- _PROBLEM_
Search the data below for the word "protected" and copy each line that holds it.

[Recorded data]
=== Begin Enclosure ===

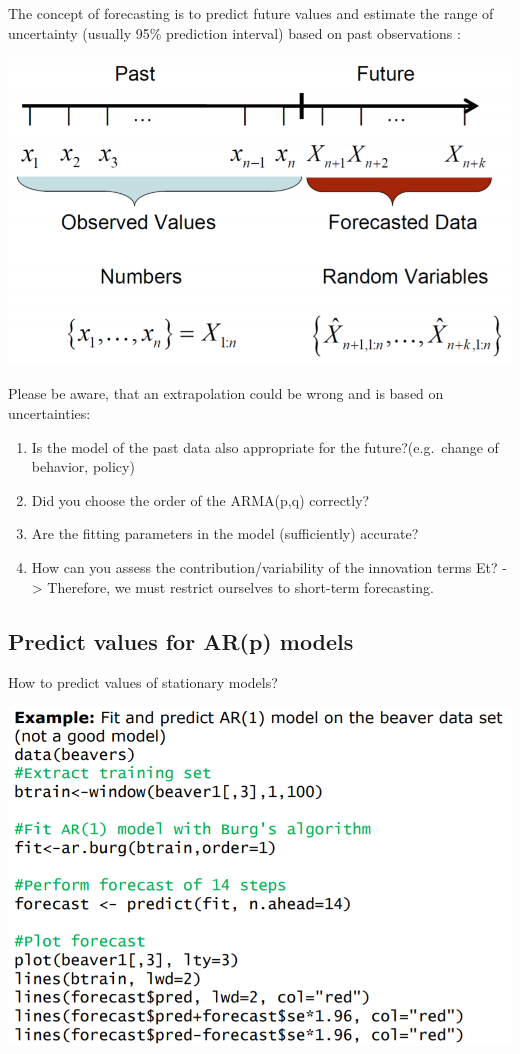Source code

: \documentclass[
]{article}
\providecommand{\tightlist}{%
  \setlength{\itemsep}{0pt}\setlength{\parskip}{0pt}}
\begin{document}
The concept of forecasting is to predict future values and estimate the
range of uncertainty (usually 95\% prediction interval) based on past
observations :

\includegraphics[width=1\linewidth]{fore}

Please be aware, that an extrapolation could be wrong and is based on
uncertainties:

\begin{enumerate}
\def\labelenumi{\arabic{enumi}.}
\tightlist
\item
  Is the model of the past data also appropriate for the
  future?(e.g.~change of behavior, policy)
\item
  Did you choose the order of the ARMA(p,q) correctly?
\item
  Are the fitting parameters in the model (sufficiently) accurate?
\item
  How can you assess the contribution/variability of the innovation
  terms Et? -\textgreater{} Therefore, we must restrict ourselves to
  short-term forecasting.
\end{enumerate}

\hypertarget{predict-values-for-arp-models}{%
\subsection{Predict values for AR(p)
models}\label{predict-values-for-arp-models}}

How to predict values of stationary models?

\includegraphics[width=1\linewidth]{predict}
\end{document}
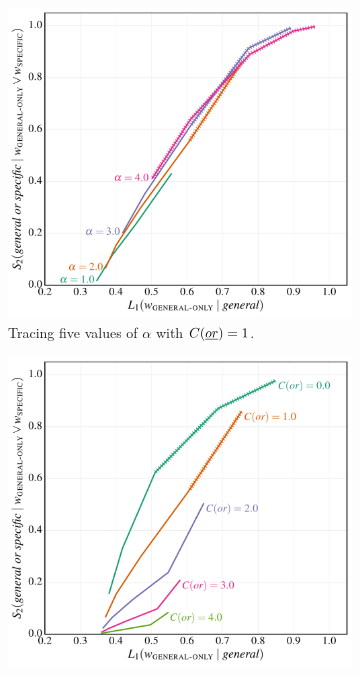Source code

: \documentclass[12pt,twoside]{article}
\newcommand{\word}[1]{\emph{#1}}
\newcommand{\Costs}{C}
\renewcommand{\_}{\textbf{\textunderscore\hspace{-4pt}\textunderscore\hspace{-3pt}\textunderscore\hspace{-4pt}\textunderscore}\hspace{0.5pt}}			%
\begin{document}
\begin{figure}[tp]
  \centering
  \begin{subfigure}{0.48\textwidth}
    \includegraphics[width=1\textwidth]{fig/Q-implicature-simulation-alphas} 
    \caption{Tracing five values of $\alpha$ with $\Costs(\word{or}) =1$.}\label{fig:qsims:alphas}
  \end{subfigure}
  \hfill
  \begin{subfigure}{0.48\textwidth}
    \includegraphics[width=1\textwidth]{fig/Q-implicature-simulation-or} 

\end{subfigure}
\end{figure}
\end{document}
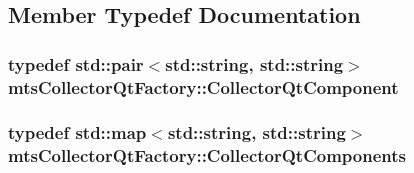 \subsection{Member Typedef Documentation}
\hypertarget{classmts_collector_qt_factory_a8860ea4a5149d8f748ad9e3e32d6b271}{
\subsubsection[{Collector\-Qt\-Component}]{\setlength{\rightskip}{0pt plus 5cm}typedef std\-::pair$<$std\-::string, std\-::string$>$ {\bf mts\-Collector\-Qt\-Factory\-::\-Collector\-Qt\-Component}\hspace{0.3cm}{\ttfamily [protected]}}}\label{classmts_collector_qt_factory_a8860ea4a5149d8f748ad9e3e32d6b271}
\hypertarget{classmts_collector_qt_factory_a328adc18f15a7e2e39af3d30ba436c04}{
\subsubsection[{Collector\-Qt\-Components}]{\setlength{\rightskip}{0pt plus 5cm}typedef std\-::map$<$std\-::string, std\-::string$>$ {\bf mts\-Collector\-Qt\-Factory\-::\-Collector\-Qt\-Components}\hspace{0.3cm}{\ttfamily [protected]}}}\label{classmts_collector_qt_factory_a328adc18f15a7e2e39af3d30ba436c04}


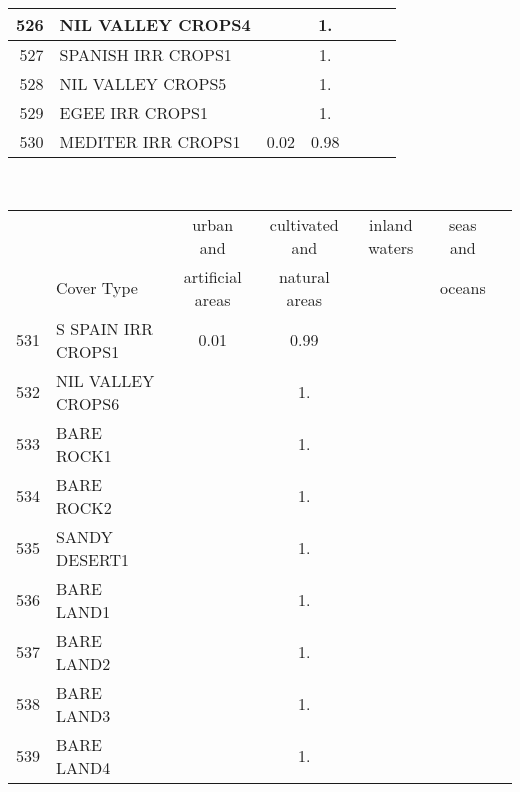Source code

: {{\begin{tabular}{||r|l||c|c|c|c|c||}
 \hline
         526  & NIL VALLEY CROPS4                                            &       &  1.   &       &       \\
 \hline
         527  & SPANISH IRR CROPS1                                           &       &  1.   &       &       \\
 \hline
         528  & NIL VALLEY CROPS5                                            &       &  1.   &       &       \\
 \hline
         529  & EGEE IRR CROPS1                                              &       &  1.   &       &       \\
 \hline
         530  & MEDITER IRR CROPS1                                           &  0.02 &  0.98 &       &       \\
 \hline
 \end{tabular}
 \clearpage
 \medskip\
 \begin{tabular}{||r|l||c|c|c|c|c||}
 \hline
 \hline
 && urban and & cultivated and &inland waters&seas and\\
 &Cover Type& artificial areas & natural areas&&oceans\\
 \hline
 \hline
         531  & S SPAIN IRR CROPS1                                           &  0.01 &  0.99 &       &       \\
 \hline
         532  & NIL VALLEY CROPS6                                            &       &  1.   &       &       \\
 \hline
         533  & BARE ROCK1                                                   &       &  1.   &       &       \\
 \hline
         534  & BARE ROCK2                                                   &       &  1.   &       &       \\
 \hline
         535  & SANDY DESERT1                                                &       &  1.   &       &       \\
 \hline
         536  & BARE LAND1                                                   &       &  1.   &       &       \\
 \hline
         537  & BARE LAND2                                                   &       &  1.   &       &       \\
 \hline
         538  & BARE LAND3                                                   &       &  1.   &       &       \\
 \hline
         539  & BARE LAND4                                                   &       &  1.   &       &       \\

\end{tabular}}}
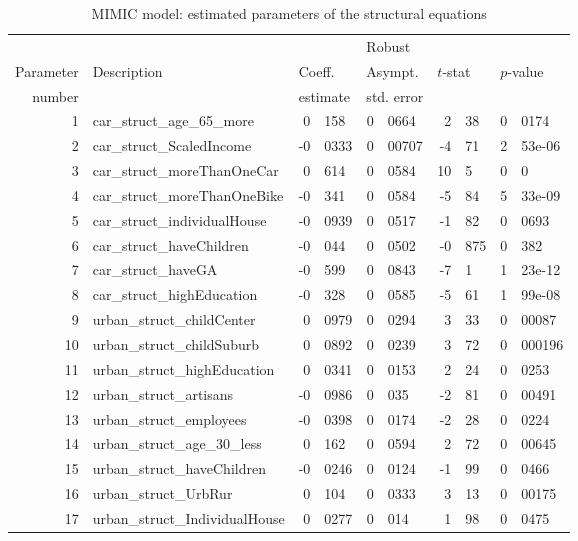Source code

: \documentclass[12pt,a4paper]{article}
\begin{document}
\begin{table}[htb]
    \footnotesize
  \begin{center}
\begin{tabular}{rlr@{.}lr@{.}lr@{.}lr@{.}l}
  &              &   \multicolumn{2}{l}{}         & \multicolumn{2}{l}{Robust}  &  \multicolumn{4}{l}{}  \\
  Parameter & Description & \multicolumn{2}{l}{Coeff.} & \multicolumn{2}{l}{Asympt.} & \multicolumn{2}{l}{$t$-stat} & \multicolumn{2}{l}{$p$-value} \\
  number    &             & \multicolumn{2}{l}{estimate} & \multicolumn{2}{l}{std. error} & \multicolumn{2}{l}{} & \multicolumn{2}{l}{} \\
  \hline
1 & car\_struct\_age\_65\_more & 0&158 & 0&0664 & 2&38 & 0&0174 \\ 
2 & car\_struct\_ScaledIncome & -0&0333 & 0&00707 & -4&71 & 2&53e-06 \\ 
3 & car\_struct\_moreThanOneCar & 0&614 & 0&0584 & 10&5 & 0&0 \\ 
4 & car\_struct\_moreThanOneBike & -0&341 & 0&0584 & -5&84 & 5&33e-09 \\ 
5 & car\_struct\_individualHouse & -0&0939 & 0&0517 & -1&82 & 0&0693 \\ 
6 & car\_struct\_haveChildren & -0&044 & 0&0502 & -0&875 & 0&382 \\ 
7 & car\_struct\_haveGA & -0&599 & 0&0843 & -7&1 & 1&23e-12 \\ 
8 & car\_struct\_highEducation & -0&328 & 0&0585 & -5&61 & 1&99e-08 \\ 
9 & urban\_struct\_childCenter & 0&0979 & 0&0294 & 3&33 & 0&00087 \\ 
10 & urban\_struct\_childSuburb & 0&0892 & 0&0239 & 3&72 & 0&000196 \\ 
11 & urban\_struct\_highEducation & 0&0341 & 0&0153 & 2&24 & 0&0253 \\ 
12 & urban\_struct\_artisans & -0&0986 & 0&035 & -2&81 & 0&00491 \\ 
13 & urban\_struct\_employees & -0&0398 & 0&0174 & -2&28 & 0&0224 \\ 
14 & urban\_struct\_age\_30\_less & 0&162 & 0&0594 & 2&72 & 0&00645 \\ 
15 & urban\_struct\_haveChildren & -0&0246 & 0&0124 & -1&99 & 0&0466 \\ 
16 & urban\_struct\_UrbRur & 0&104 & 0&0333 & 3&13 & 0&00175 \\ 
17 & urban\_struct\_IndividualHouse & 0&0277 & 0&014 & 1&98 & 0&0475 \\ 
\end{tabular}
\caption{MIMIC model: estimated parameters of the structural equations\label{tab:mimic_params_struct}}
  \end{center}
\end{table}
\end{document}
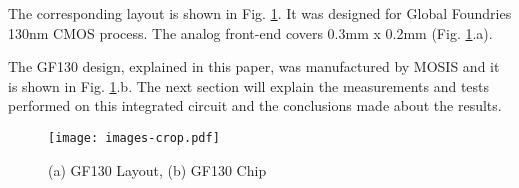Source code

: The corresponding layout is shown in Fig. \ref{fig:layout}. It was designed for Global Foundries 130nm CMOS process. The analog front-end covers 0.3mm x 0.2mm (Fig. \ref{fig:layout}.a).

The GF130 design, explained in this paper, was manufactured by MOSIS \cite{mosis} and it is shown in Fig. \ref{fig:layout}.b. The next section will explain the measurements and tests performed on this integrated circuit and the conclusions made about the results.

\begin{figure}[h]
  \centering
  \texttt{[image: images-crop.pdf]}
  \caption{(a) GF130 Layout, (b) GF130 Chip}
  \label{fig:layout}
\end{figure}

=== End Enclosure ===

- _ANSWER SPACE_
\subsubsection[{Collector\-Qt\-Component}]{\setlength{\rightskip}{0pt plus 5cm}typedef std\-::pair$<$std\-::string, std\-::string$>$ {\bf mts\-Collector\-Qt\-Factory\-::\-Collector\-Qt\-Component}\hspace{0.3cm}{\ttfamily [protected]}}}\label{classmts_collector_qt_factory_a8860ea4a5149d8f748ad9e3e32d6b271}
\subsubsection[{Collector\-Qt\-Components}]{\setlength{\rightskip}{0pt plus 5cm}typedef std\-::map$<$std\-::string, std\-::string$>$ {\bf mts\-Collector\-Qt\-Factory\-::\-Collector\-Qt\-Components}\hspace{0.3cm}{\ttfamily [protected]}}}\label{classmts_collector_qt_factory_a328adc18f15a7e2e39af3d30ba436c04}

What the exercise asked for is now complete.